* **TO DO**:
For this exercise, restate every line below word for word and drop the images.
=== Begin Enclosure ===
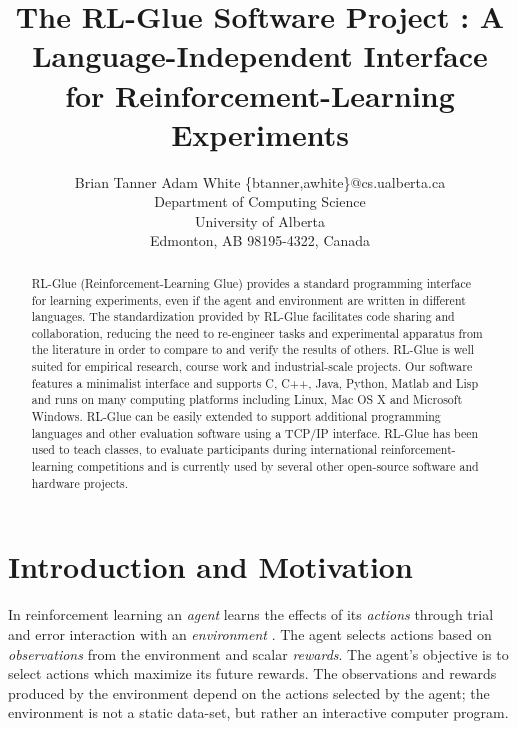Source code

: \documentclass[twoside,11pt]{article}
\begin{document}
\title{The RL-Glue Software Project : A Language-Independent Interface for Reinforcement-Learning Experiments}


\author{\name Brian Tanner \AND Adam White  \email \{btanner,awhite\}@cs.ualberta.ca \\
       \addr Department of Computing Science\\
       University of Alberta\\
       Edmonton, AB 98195-4322, Canada}


\maketitle

\begin{abstract}%
RL-Glue (Reinforcement-Learning Glue) provides a standard programming interface for learning experiments, even if the agent and environment are written in different languages. 
The standardization provided by RL-Glue facilitates code sharing and collaboration, reducing the need to re-engineer tasks and experimental apparatus from the literature in order to compare to and verify the results of others.
RL-Glue is well suited for empirical research, course work and industrial-scale projects. Our software features a minimalist interface and supports C, C++, Java, Python, Matlab and Lisp and runs on many computing platforms including Linux, Mac OS X and Microsoft Windows. RL-Glue can be easily extended to support additional programming languages and other evaluation software using a TCP/IP interface. RL-Glue has been used to teach classes, to evaluate participants during international reinforcement-learning competitions and is currently used by several other open-source software and hardware projects.
\end{abstract}

\section{Introduction and Motivation}
In reinforcement learning an {\it agent} learns the effects of its {\it actions} through trial and error interaction with an {\it environment} \citep{rlbook, rlsurvey,ndp}. The agent selects actions based on {\it observations} from the environment and scalar {\it rewards}. The agent's objective is to select actions which maximize its future rewards. The observations and rewards produced by the environment depend on the actions selected by the agent; the environment is not a static data-set, but rather an interactive computer program.
\end{document}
=== End Enclosure ===
* **RESPONSE FOR THIS EXERCISE**:
Source code

: \documentclass[twoside,11pt]{article}
\begin{document}
\title{The RL-Glue Software Project : A Language-Independent Interface for Reinforcement-Learning Experiments}


\author{\name Brian Tanner \AND Adam White  \email \{btanner,awhite\}@cs.ualberta.ca \\
       \addr Department of Computing Science\\
       University of Alberta\\
       Edmonton, AB 98195-4322, Canada}


\maketitle

\begin{abstract}%
RL-Glue (Reinforcement-Learning Glue) provides a standard programming interface for learning experiments, even if the agent and environment are written in different languages. 
The standardization provided by RL-Glue facilitates code sharing and collaboration, reducing the need to re-engineer tasks and experimental apparatus from the literature in order to compare to and verify the results of others.
RL-Glue is well suited for empirical research, course work and industrial-scale projects. Our software features a minimalist interface and supports C, C++, Java, Python, Matlab and Lisp and runs on many computing platforms including Linux, Mac OS X and Microsoft Windows. RL-Glue can be easily extended to support additional programming languages and other evaluation software using a TCP/IP interface. RL-Glue has been used to teach classes, to evaluate participants during international reinforcement-learning competitions and is currently used by several other open-source software and hardware projects.
\end{abstract}

\section{Introduction and Motivation}
In reinforcement learning an {\it agent} learns the effects of its {\it actions} through trial and error interaction with an {\it environment} \citep{rlbook, rlsurvey,ndp}. The agent selects actions based on {\it observations} from the environment and scalar {\it rewards}. The agent's objective is to select actions which maximize its future rewards. The observations and rewards produced by the environment depend on the actions selected by the agent; the environment is not a static data-set, but rather an interactive computer program.
\end{document}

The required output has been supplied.